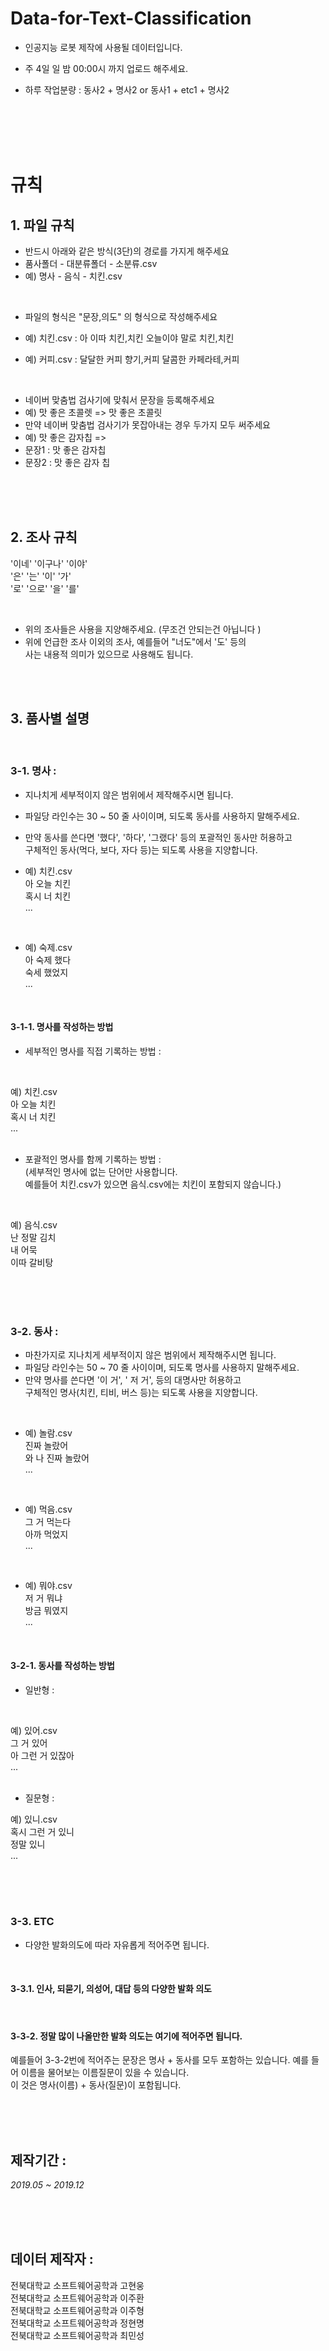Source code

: # Data-for-Text-Classification

* 인공지능 로봇 제작에 사용될 데이터입니다.

* 주 4일 일 밤 00:00시 까지 업로드 해주세요.

* 하루 작업분량 : 동사2 + 명사2  or  동사1 + etc1 + 명사2
<br>


<br>
<br>
<br>

# 규칙
 
## 1. 파일 규칙
* 반드시 아래와 같은 방식(3단)의 경로를 가지게 해주세요
* 품사폴더 - 대분류폴더 - 소분류.csv 
* 예) 명사 - 음식 - 치킨.csv

<br>

* 파일의 형식은 "문장,의도" 의 형식으로 작성해주세요
* 예) 치킨.csv : 
아 이따 치킨,치킨
오늘이야 말로 치킨,치킨

* 예) 커피.csv : 
달달한 커피 향기,커피
달콤한 카페라테,커피

<br>

* 네이버 맞춤법 검사기에 맞춰서 문장을 등록해주세요 <br>
* 예) 맛 좋은 초콜렛 => 맛 좋은 초콜릿 <br>
* 만약 네이버 맞춤법 검사기가 못잡아내는 경우 두가지 모두 써주세요
* 예) 맛 좋은 감자칩 => 
* 문장1 : 맛 좋은 감자칩 
* 문장2 : 맛 좋은 감자 칩

<br>
<br>
<br>

## 2. 조사 규칙

'이네' '이구나' '이야' <br> 
'은' '는' '이' '가' <br>
'로' '으로' '을' '를' <br>

<br>

* 위의 조사들은 사용을 지양해주세요. (무조건 안되는건 아닙니다 ) <br>
* 위에 언급한 조사 이외의 조사, 예를들어 "너도"에서 '도' 등의 <br>
사는 내용적 의미가 있으므로 사용해도 됩니다. <br>

<br>
<br>

## 3. 품사별 설명

<br>

### 3-1. 명사 : 
* 지나치게 세부적이지 않은 범위에서 제작해주시면 됩니다. <br>
* 파일당 라인수는 30 ~ 50 줄 사이이며, 되도록 동사를 사용하지 말해주세요. <br>
* 만약 동사를 쓴다면 '했다', '하다', '그랬다' 등의 포괄적인 동사만 허용하고 <br>
구체적인 동사(먹다, 보다, 자다 등)는 되도록 사용을 지양합니다.

* 예) 치킨.csv <br>
아 오늘 치킨 <br>
혹시 너 치킨 <br>
... <br>
<br>

* 예) 숙제.csv <br>
아 숙제 했다 <br>
숙세 했었지 <br>
... <br>
<br>


#### 3-1-1. 명사를 작성하는 방법

* 세부적인 명사를 직접 기록하는 방법 : <br>
<br>

예) 치킨.csv <br>
아 오늘 치킨 <br>
혹시 너 치킨 <br>
... <br>
<br>

* 포괄적인 명사를 함께 기록하는 방법 : <br>
(세부적인 명사에 없는 단어만 사용합니다. <br>
예를들어 치킨.csv가 있으면 음식.csv에는 치킨이 포함되지 않습니다.) <br>

<br>

예) 음식.csv <br>
난 정말 김치 <br>
내 어묵 <br>
이따 갈비탕 <br>

<br>
<br>
<br>


### 3-2. 동사 : 
* 마찬가지로 지나치게 세부적이지 않은 범위에서 제작해주시면 됩니다. <br>
* 파일당 라인수는 50 ~ 70 줄 사이이며, 되도록 명사를 사용하지 말해주세요. <br>
* 만약 명사를 쓴다면 '이 거', ' 저 거', 등의 대명사만 허용하고 <br>
구체적인 명사(치킨, 티비, 버스 등)는 되도록 사용을 지양합니다.

<br>

* 예) 놀람.csv <br>
진짜 놀랐어 <br>
와 나 진짜 놀랐어 <br>
... <br>
<br>

* 예) 먹음.csv <br>
그 거 먹는다 <br>
아까 먹었지 <br>
... <br>
<br>

* 예) 뭐야.csv <br>
저 거 뭐냐 <br>
방금 뭐였지 <br>
... <br>
<br>


#### 3-2-1. 동사를 작성하는 방법

* 일반형 : <br>
<br>

예) 있어.csv <br>
그 거 있어 <br>
아 그런 거 있잖아 <br>
... <br>
<br>

* 질문형 : <br>

예) 있니.csv <br>
혹시 그런 거 있니 <br>
정말 있니 <br>
... <br>

<br>
<br>
<br>



### 3-3. ETC

* 다양한 발화의도에 따라 자유롭게 적어주면 됩니다.

<br>

#### 3-3.1. 인사, 되묻기, 의성어, 대답 등의 다양한 발화 의도

<br>

#### 3-3-2. 정말 많이 나올만한 발화 의도는 여기에 적어주면 됩니다. <br>
예를들어 3-3-2번에 적어주는 문장은 명사 + 동사를 모두 포함하는 있습니다.
예를 들어 이름을 물어보는 이름질문이 있을 수 있습니다. <br>
이 것은 명사(이름) + 동사(질문)이 포함됩니다. <br>

<br>
<br>
<br>


## 제작기간 : 

*2019.05 ~ 2019.12*

<br>
<br>
<br>

  
## 데이터 제작자 : 
전북대학교 소프트웨어공학과 고현웅 <br>
전북대학교 소프트웨어공학과 이주환 <br>
전북대학교 소프트웨어공학과 이주형 <br>
전북대학교 소프트웨어공학과 정현명 <br>
전북대학교 소프트웨어공학과 최민성 <br>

_ _ _

# [Your instructions]
Could you retype each line of the material above exactly, skipping the pictures?

# [Written solution]
Source code

: # Data-for-Text-Classification

* 인공지능 로봇 제작에 사용될 데이터입니다.

* 주 4일 일 밤 00:00시 까지 업로드 해주세요.

* 하루 작업분량 : 동사2 + 명사2  or  동사1 + etc1 + 명사2
<br>


<br>
<br>
<br>

# 규칙
 
## 1. 파일 규칙
* 반드시 아래와 같은 방식(3단)의 경로를 가지게 해주세요
* 품사폴더 - 대분류폴더 - 소분류.csv 
* 예) 명사 - 음식 - 치킨.csv

<br>

* 파일의 형식은 "문장,의도" 의 형식으로 작성해주세요
* 예) 치킨.csv : 
아 이따 치킨,치킨
오늘이야 말로 치킨,치킨

* 예) 커피.csv : 
달달한 커피 향기,커피
달콤한 카페라테,커피

<br>

* 네이버 맞춤법 검사기에 맞춰서 문장을 등록해주세요 <br>
* 예) 맛 좋은 초콜렛 => 맛 좋은 초콜릿 <br>
* 만약 네이버 맞춤법 검사기가 못잡아내는 경우 두가지 모두 써주세요
* 예) 맛 좋은 감자칩 => 
* 문장1 : 맛 좋은 감자칩 
* 문장2 : 맛 좋은 감자 칩

<br>
<br>
<br>

## 2. 조사 규칙

'이네' '이구나' '이야' <br> 
'은' '는' '이' '가' <br>
'로' '으로' '을' '를' <br>

<br>

* 위의 조사들은 사용을 지양해주세요. (무조건 안되는건 아닙니다 ) <br>
* 위에 언급한 조사 이외의 조사, 예를들어 "너도"에서 '도' 등의 <br>
사는 내용적 의미가 있으므로 사용해도 됩니다. <br>

<br>
<br>

## 3. 품사별 설명

<br>

### 3-1. 명사 : 
* 지나치게 세부적이지 않은 범위에서 제작해주시면 됩니다. <br>
* 파일당 라인수는 30 ~ 50 줄 사이이며, 되도록 동사를 사용하지 말해주세요. <br>
* 만약 동사를 쓴다면 '했다', '하다', '그랬다' 등의 포괄적인 동사만 허용하고 <br>
구체적인 동사(먹다, 보다, 자다 등)는 되도록 사용을 지양합니다.

* 예) 치킨.csv <br>
아 오늘 치킨 <br>
혹시 너 치킨 <br>
... <br>
<br>

* 예) 숙제.csv <br>
아 숙제 했다 <br>
숙세 했었지 <br>
... <br>
<br>


#### 3-1-1. 명사를 작성하는 방법

* 세부적인 명사를 직접 기록하는 방법 : <br>
<br>

예) 치킨.csv <br>
아 오늘 치킨 <br>
혹시 너 치킨 <br>
... <br>
<br>

* 포괄적인 명사를 함께 기록하는 방법 : <br>
(세부적인 명사에 없는 단어만 사용합니다. <br>
예를들어 치킨.csv가 있으면 음식.csv에는 치킨이 포함되지 않습니다.) <br>

<br>

예) 음식.csv <br>
난 정말 김치 <br>
내 어묵 <br>
이따 갈비탕 <br>

<br>
<br>
<br>


### 3-2. 동사 : 
* 마찬가지로 지나치게 세부적이지 않은 범위에서 제작해주시면 됩니다. <br>
* 파일당 라인수는 50 ~ 70 줄 사이이며, 되도록 명사를 사용하지 말해주세요. <br>
* 만약 명사를 쓴다면 '이 거', ' 저 거', 등의 대명사만 허용하고 <br>
구체적인 명사(치킨, 티비, 버스 등)는 되도록 사용을 지양합니다.

<br>

* 예) 놀람.csv <br>
진짜 놀랐어 <br>
와 나 진짜 놀랐어 <br>
... <br>
<br>

* 예) 먹음.csv <br>
그 거 먹는다 <br>
아까 먹었지 <br>
... <br>
<br>

* 예) 뭐야.csv <br>
저 거 뭐냐 <br>
방금 뭐였지 <br>
... <br>
<br>


#### 3-2-1. 동사를 작성하는 방법

* 일반형 : <br>
<br>

예) 있어.csv <br>
그 거 있어 <br>
아 그런 거 있잖아 <br>
... <br>
<br>

* 질문형 : <br>

예) 있니.csv <br>
혹시 그런 거 있니 <br>
정말 있니 <br>
... <br>

<br>
<br>
<br>



### 3-3. ETC

* 다양한 발화의도에 따라 자유롭게 적어주면 됩니다.

<br>

#### 3-3.1. 인사, 되묻기, 의성어, 대답 등의 다양한 발화 의도

<br>

#### 3-3-2. 정말 많이 나올만한 발화 의도는 여기에 적어주면 됩니다. <br>
예를들어 3-3-2번에 적어주는 문장은 명사 + 동사를 모두 포함하는 있습니다.
예를 들어 이름을 물어보는 이름질문이 있을 수 있습니다. <br>
이 것은 명사(이름) + 동사(질문)이 포함됩니다. <br>

<br>
<br>
<br>


## 제작기간 : 

*2019.05 ~ 2019.12*

<br>
<br>
<br>

  
## 데이터 제작자 : 
전북대학교 소프트웨어공학과 고현웅 <br>
전북대학교 소프트웨어공학과 이주환 <br>
전북대학교 소프트웨어공학과 이주형 <br>
전북대학교 소프트웨어공학과 정현명 <br>
전북대학교 소프트웨어공학과 최민성 <br>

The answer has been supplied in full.